A web version will be available soon.


QUICK start and test

mamba create -n taxmyphage -c conda-forge -c bioconda taxymyphage
mamba activate taxmyphage

python tax_myPHAGE.py -i test.fna -t 8 

This should check the required software is installed and give a warning if not. It will also download the required fasta database and MASH file for comparison. These will be installed in the cloned tax_myPHAGE directory. If you download manually then please move them into tax_myPHAGE directory.

Output of the test should have the following lines at the bottom

example


Requirements

It can be run on a standard laptop in a reasonable time.

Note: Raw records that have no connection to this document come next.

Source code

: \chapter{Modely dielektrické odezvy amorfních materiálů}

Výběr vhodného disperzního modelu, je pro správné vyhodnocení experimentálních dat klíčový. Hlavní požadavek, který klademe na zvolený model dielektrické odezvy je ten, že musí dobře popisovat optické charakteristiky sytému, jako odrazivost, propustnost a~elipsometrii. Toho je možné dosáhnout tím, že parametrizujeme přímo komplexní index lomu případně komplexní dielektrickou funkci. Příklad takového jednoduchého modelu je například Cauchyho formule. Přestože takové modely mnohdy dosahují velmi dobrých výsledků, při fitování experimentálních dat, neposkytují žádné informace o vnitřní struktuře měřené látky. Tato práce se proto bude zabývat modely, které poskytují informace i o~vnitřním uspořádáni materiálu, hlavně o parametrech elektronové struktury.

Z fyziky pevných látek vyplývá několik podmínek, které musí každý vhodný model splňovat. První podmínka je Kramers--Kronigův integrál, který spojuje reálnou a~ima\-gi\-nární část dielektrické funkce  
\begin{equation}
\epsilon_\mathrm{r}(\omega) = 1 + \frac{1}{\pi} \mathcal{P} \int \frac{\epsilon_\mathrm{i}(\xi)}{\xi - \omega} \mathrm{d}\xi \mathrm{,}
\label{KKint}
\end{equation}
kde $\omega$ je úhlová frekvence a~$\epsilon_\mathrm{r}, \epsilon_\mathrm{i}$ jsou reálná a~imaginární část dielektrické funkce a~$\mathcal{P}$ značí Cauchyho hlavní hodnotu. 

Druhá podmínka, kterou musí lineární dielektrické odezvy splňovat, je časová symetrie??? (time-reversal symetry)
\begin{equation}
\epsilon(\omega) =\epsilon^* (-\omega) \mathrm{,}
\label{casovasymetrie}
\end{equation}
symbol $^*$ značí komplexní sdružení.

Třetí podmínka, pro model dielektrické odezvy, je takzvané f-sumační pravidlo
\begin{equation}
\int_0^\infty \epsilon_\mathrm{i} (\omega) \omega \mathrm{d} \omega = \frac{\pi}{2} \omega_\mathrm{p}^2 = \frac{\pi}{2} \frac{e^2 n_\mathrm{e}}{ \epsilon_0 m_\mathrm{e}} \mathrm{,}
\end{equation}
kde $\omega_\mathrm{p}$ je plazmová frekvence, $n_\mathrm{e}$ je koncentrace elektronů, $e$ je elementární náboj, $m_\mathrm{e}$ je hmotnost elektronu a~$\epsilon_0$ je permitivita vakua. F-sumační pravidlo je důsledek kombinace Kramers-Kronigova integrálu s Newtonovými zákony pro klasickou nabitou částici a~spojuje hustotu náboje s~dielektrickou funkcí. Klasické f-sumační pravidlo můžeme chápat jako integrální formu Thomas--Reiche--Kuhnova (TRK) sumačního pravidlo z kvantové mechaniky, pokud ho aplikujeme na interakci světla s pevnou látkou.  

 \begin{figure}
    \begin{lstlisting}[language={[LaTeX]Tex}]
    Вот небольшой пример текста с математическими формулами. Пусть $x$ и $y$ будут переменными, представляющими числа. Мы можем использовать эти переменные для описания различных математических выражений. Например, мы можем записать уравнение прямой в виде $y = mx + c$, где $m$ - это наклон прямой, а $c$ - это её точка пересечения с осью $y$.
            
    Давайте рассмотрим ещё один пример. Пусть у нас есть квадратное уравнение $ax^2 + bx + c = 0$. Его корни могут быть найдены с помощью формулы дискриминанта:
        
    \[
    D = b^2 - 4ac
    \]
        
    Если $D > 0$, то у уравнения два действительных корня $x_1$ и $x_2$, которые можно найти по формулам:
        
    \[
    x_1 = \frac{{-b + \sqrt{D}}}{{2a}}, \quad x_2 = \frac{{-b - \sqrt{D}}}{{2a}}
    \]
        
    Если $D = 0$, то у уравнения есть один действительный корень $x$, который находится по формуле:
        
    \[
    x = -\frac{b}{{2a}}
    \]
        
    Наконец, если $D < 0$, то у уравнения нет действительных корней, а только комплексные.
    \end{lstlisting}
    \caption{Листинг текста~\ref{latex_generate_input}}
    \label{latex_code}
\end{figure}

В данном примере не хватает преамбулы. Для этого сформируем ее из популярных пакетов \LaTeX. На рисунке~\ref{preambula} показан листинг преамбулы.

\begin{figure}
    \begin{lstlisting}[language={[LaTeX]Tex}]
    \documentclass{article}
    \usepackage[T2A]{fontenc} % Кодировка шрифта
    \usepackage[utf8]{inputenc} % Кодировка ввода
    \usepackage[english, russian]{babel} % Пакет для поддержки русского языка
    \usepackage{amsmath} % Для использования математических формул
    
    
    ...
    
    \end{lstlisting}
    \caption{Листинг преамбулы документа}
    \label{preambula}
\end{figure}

Input Files Description Download Instructions
ICTV.msh (MASH index) Prebuilt MASH index of ICTV genomes. Download here Download: wget https://millardlab-inphared.s3.climb.ac.uk/ICTV_2023.msh
Bacteriophage_genomes.fasta.gz Database of ICTV-classified genomes. Download here. - Download: wget https://millardlab-inphared.s3.climb.ac.uk/Bacteriophage_genomes.fasta.gz
- Unzip: gunzip Bacteriophage_genomes.fasta.gz
- Create blast db: makeblastdb -in Bacteriophage_genomes.fasta -parse_seqids -dbtype nucl
VMR.xlsx Virus Metadata Resource (VMR) included. - Download: wget https://ictv.global/vmr/current

Install

Conda

mamba install -c conda-forge -c bioconda taxmyphage

pip

pip install taxmyphage

If you installing by pip, don't forget to install a working version of mash and blast

Run with

Quick start

taxmyphage -i input.fasta

Options

optional arguments:
  -h, --help            show this help message and exit
  -V, --version         Show the conda-prefix-replacement version number and exit.
  -v, --verbose

General options:
  -i [FASTA_FILE ...] [[FASTA_FILE ...] ...], --input [FASTA_FILE ...] [[FASTA_FILE ...] ...]
                        Path to an input fasta file(s), or directory containing fasta files. The fasta file(s) could contain multiple phage genomes. They can be compressed (gzip). If a directory is given the
                        expected fasta extentions are ['fasta', 'fna', 'fsa', 'fa'] but can be gzipped. (Required)
  -o OUTPUT, --output OUTPUT
                        Path to the output directory. (Default is current directory)
  -p PREFIX, --prefix PREFIX
                        will add the prefix to results and summary files that will store results of MASH and comparision to the VMR Data produced by ICTV combines both sets of this data into a single csv file.
                        Use this flag if you want to run multiple times and keep the results files without manual renaming of files. (Default no prefix)
  -d DIST, --distance DIST
                        Will change the mash distance for the intial seraching for close relatives. We suggesting keeping at 0.2 If this results in the phage not being classified, then increasing to 0.3 might
                        result in an output that shows the phage is a new genus. We have found increasing above 0.2 does not place the query in any current genus, only provides the output files to demonstrate it
                        falls outside of current genera. (Default is 0.2)
  --no-figures          Use this option if you don't want to generate Figures. This will speed up the time it takes to run the script - but you get no Figures. (By default, Figures are generated)
  -t THREADS, --threads THREADS
                        Maximum number of threads that will be used by BLASTn. (Default is 1)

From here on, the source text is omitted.